UJUNG-UJUNG—sebagaimana namanya, ujungnya ujung—dulu adalah daerah paling tepi dari Kotapraja Salatiga.
Bagi mereka yang pernah bertumbuh di kota ini dan telah gaek sekarang, kawasan tersebut dikenang sebagai tempat untuk menguji keberanian berpetualang.
Tak ada rumah penduduk.
Yang ada hanya hutan karet.
Sungai berair bening mengalir di antara pohon-pohon besar.
Paginya di sekolah kami adu cerita mengenai besarnya ukuran ikan yang nyangkut di kail saat memancing kemarin.

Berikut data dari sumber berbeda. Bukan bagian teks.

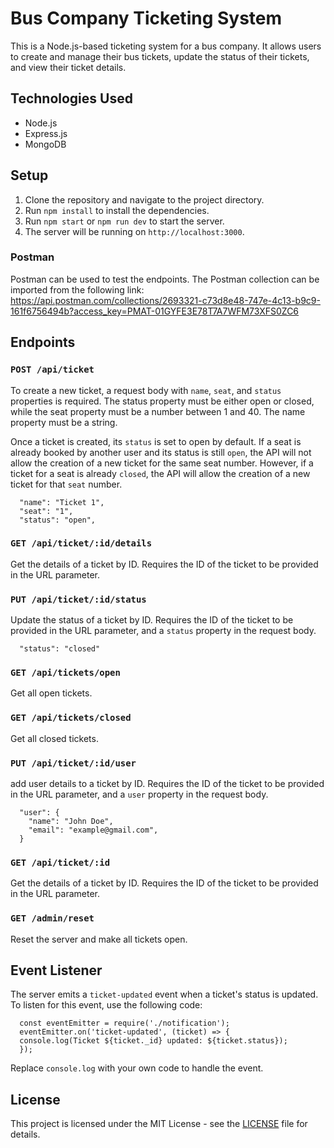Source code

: # Bus Company Ticketing System

This is a Node.js-based ticketing system for a bus company. It allows users to create and manage their bus tickets, update the status of their tickets, and view their ticket details.

## Technologies Used

- Node.js
- Express.js
- MongoDB

## Setup

1. Clone the repository and navigate to the project directory.
2. Run `npm install` to install the dependencies.
3. Run `npm start` or `npm run dev` to start the server.
4. The server will be running on `http://localhost:3000`.

### Postman

Postman can be used to test the endpoints. The Postman collection can be imported from the following link:
https://api.postman.com/collections/2693321-c73d8e48-747e-4c13-b9c9-161f6756494b?access_key=PMAT-01GYFE3E78T7A7WFM73XFS0ZC6

## Endpoints

### `POST /api/ticket`

To create a new ticket, a request body with `name`, `seat`, and `status` properties is required. The status property must be either open or closed, while the seat property must be a number between 1 and 40. The name property must be a string.

Once a ticket is created, its `status` is set to open by default. If a seat is already booked by another user and its status is still `open`, the API will not allow the creation of a new ticket for the same seat number. However, if a ticket for a seat is already `closed`, the API will allow the creation of a new ticket for that `seat` number.

      "name": "Ticket 1",
      "seat": "1",
      "status": "open",

### `GET /api/ticket/:id/details`

Get the details of a ticket by ID. Requires the ID of the ticket to be provided in the URL parameter.

### `PUT /api/ticket/:id/status`

Update the status of a ticket by ID. Requires the ID of the ticket to be provided in the URL parameter, and a `status` property in the request body.

      "status": "closed"

### `GET /api/tickets/open`

Get all open tickets.

### `GET /api/tickets/closed`

Get all closed tickets.

### `PUT /api/ticket/:id/user`

add user details to a ticket by ID. Requires the ID of the ticket to be provided in the URL parameter, and a `user` property in the request body.

      "user": {
        "name": "John Doe",
        "email": "example@gmail.com",
      }

### `GET /api/ticket/:id`

Get the details of a ticket by ID. Requires the ID of the ticket to be provided in the URL parameter.

### `GET /admin/reset`

Reset the server and make all tickets open.

## Event Listener

The server emits a `ticket-updated` event when a ticket's status is updated. To listen for this event, use the following code:

      const eventEmitter = require('./notification');
      eventEmitter.on('ticket-updated', (ticket) => {
      console.log(Ticket ${ticket._id} updated: ${ticket.status});
      });

Replace `console.log` with your own code to handle the event.

## License

This project is licensed under the MIT License - see the [LICENSE](LICENSE) file for details.
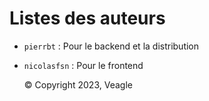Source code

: # Listes des auteurs

- `pierrbt` : Pour le backend et la distribution
- `nicolasfsn` : Pour le frontend 





  ©   Copyright 2023, Veagle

Kadang ada yang menambah-nambah cerita dengan pengalaman ajaib, ada yang ngaku ketemu makhluk hitam tinggi besar; awan putih menyerupai pocong melayang di atas sungai; harimau muncul dan menghilang seketika; bidadari cantik punggungnya putih bak pualam mandi telanjang bulat di kali (mengapa tidak terlihat dari depan dan bukan saya yang melihatnya); dan seterusnya.
Nantinya sebagian dari kami berpetualang lebih jauh lagi, sampai Semarang, Bekasi, Jakarta dan kota-kota besar dunia seperti Tokyo, New York, London, Amsterdam, Barcelona, Toronto, dan lain-lain.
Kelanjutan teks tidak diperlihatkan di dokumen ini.